Para que o leitor tenha uma idéia do que isso significa, basta dizer que esse dinheiro que o Planalto gastou a mais do que arrecadou, daria para construir uma outra hidrelétrica de Itaipu, que é a maior do mundo no seu gênero. Que economia resiste a tamanho desregramento? Onde esses recursos foram aplicados, se não vemos novos investimentos e se é exatamente pela ausência deles que a recessão – que as autoridades tanto procuram negar – se instala perversamente no País?

A questão que deve ser colocada, portanto, não é se temos ou não temos à nossa frente um quadro recessivo, mas como acabar com ele, se já estiver instalado. Ou, se todo o mundo estiver enganado, entregue a um estéril pessimismo, o que se questiona é como evitar que a recessão se instale.

Não cabe aqui, sequer, uma discussão sobre se a polêmica Ferrovia Norte-Sul deve, ou não, ser construída neste momento. Ora, se o governo, sem a obra, já está gastando essa enormidade a mais do que arrecada, onde está a fonte de financiamento desse empreendimento?
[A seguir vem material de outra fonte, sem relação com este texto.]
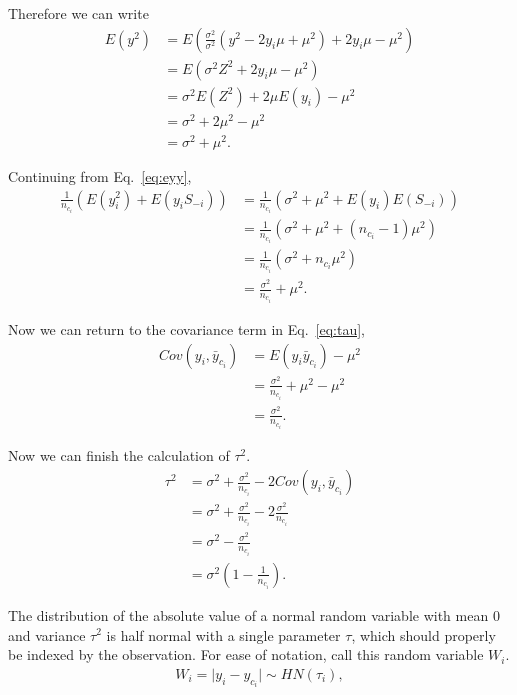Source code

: \noindent Therefore we can write
\begin{align*}
E(y^2) &= E\left(\frac{\sigma^2}{\sigma^2} \left(y^2 - 2y_i\mu + \mu^2\right) + 2y_i\mu - \mu^2\right) \\
&= E\left(\sigma^2 Z^2 + 2y_i\mu - \mu^2\right) \\
&= \sigma^2E(Z^2) + 2\mu E(y_i) - \mu^2 \\
&= \sigma^2 + 2\mu^2 - \mu^2 \\
&= \sigma^2 + \mu^2.
\end{align*}

\noindent Continuing from Eq.~\eqref{eq:eyy}, 
\begin{align*}
\frac{1}{n_{c_i}}\left( E\left(y_i^2\right) + E\left(y_i S_{-i}\right)\right) &= \frac{1}{n_{c_i}}\left(\sigma^2 + \mu^2 + E(y_i)E(S_{-i})\right) \\
&= \frac{1}{n_{c_i}}\left(\sigma^2 + \mu^2 + (n_{c_i} - 1)\mu^2\right) \\
&= \frac{1}{n_{c_i}}\left(\sigma^2 + n_{c_i}\mu^2\right) \\
&= \frac{\sigma^2}{n_{c_i}} + \mu^2.
\end{align*}

\noindent Now we can return to the covariance term in Eq.~\eqref{eq:tau},
\begin{align*}
Cov(y_i, \bar{y}_{c_i}) &= E(y_i \bar{y}_{c_i}) - \mu^2 \\
&= \frac{\sigma^2}{n_{c_i}} + \mu^2 - \mu^2 \\
&= \frac{\sigma^2}{n_{c_i}}.
\end{align*}

\noindent Now we can finish the calculation of $\tau^2$.
\begin{align*}
\tau^2 &= \sigma^2 + \frac{\sigma^2}{n_{c_i}} - 2 Cov(y_i, \bar{y}_{c_i}) \\
&= \sigma^2 + \frac{\sigma^2}{n_{c_i}} - 2 \frac{\sigma^2}{n_{c_i}} \\
&= \sigma^2 - \frac{\sigma^2}{n_{c_i}} \\
&= \sigma^2\left(1 - \frac{1}{n_{c_i}}\right).
\end{align*}

The distribution of the absolute value of a normal random variable with mean 0 and variance $\tau^2$ is half normal with a single parameter $\tau$, which should properly be indexed by the observation. For ease of notation, call this random variable $W_i$.
\begin{align*}
W_i = \lvert y_i - y_{c_i}\rvert \sim HN(\tau_i),
\end{align*}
Nunca nos opusemos ao transporte ferroviário. Pelo contrário, sempre afirmamos que, no início da acelerada industrialização brasileira, na metade da década de 50, o País cometeu lamentável equívoco ao optar pelas rodovias, quando sabidamente o Brasil não é autossuficiente na produção de petróleo.

As estradas-de-ferro são necessárias e indispensáveis, mas não agora, que a casa está tão desarrumada. Tomara, no entanto, que essa obra faraônica consiga pelo menos reativar os investimentos públicos e privados e assim nos livrar da temível recessão. Quem sabe? Afinal, somos o país dos milagres!

(Artigo publicado na página 2, Opinião, do Correio Popular, em 7 de junho de 1987).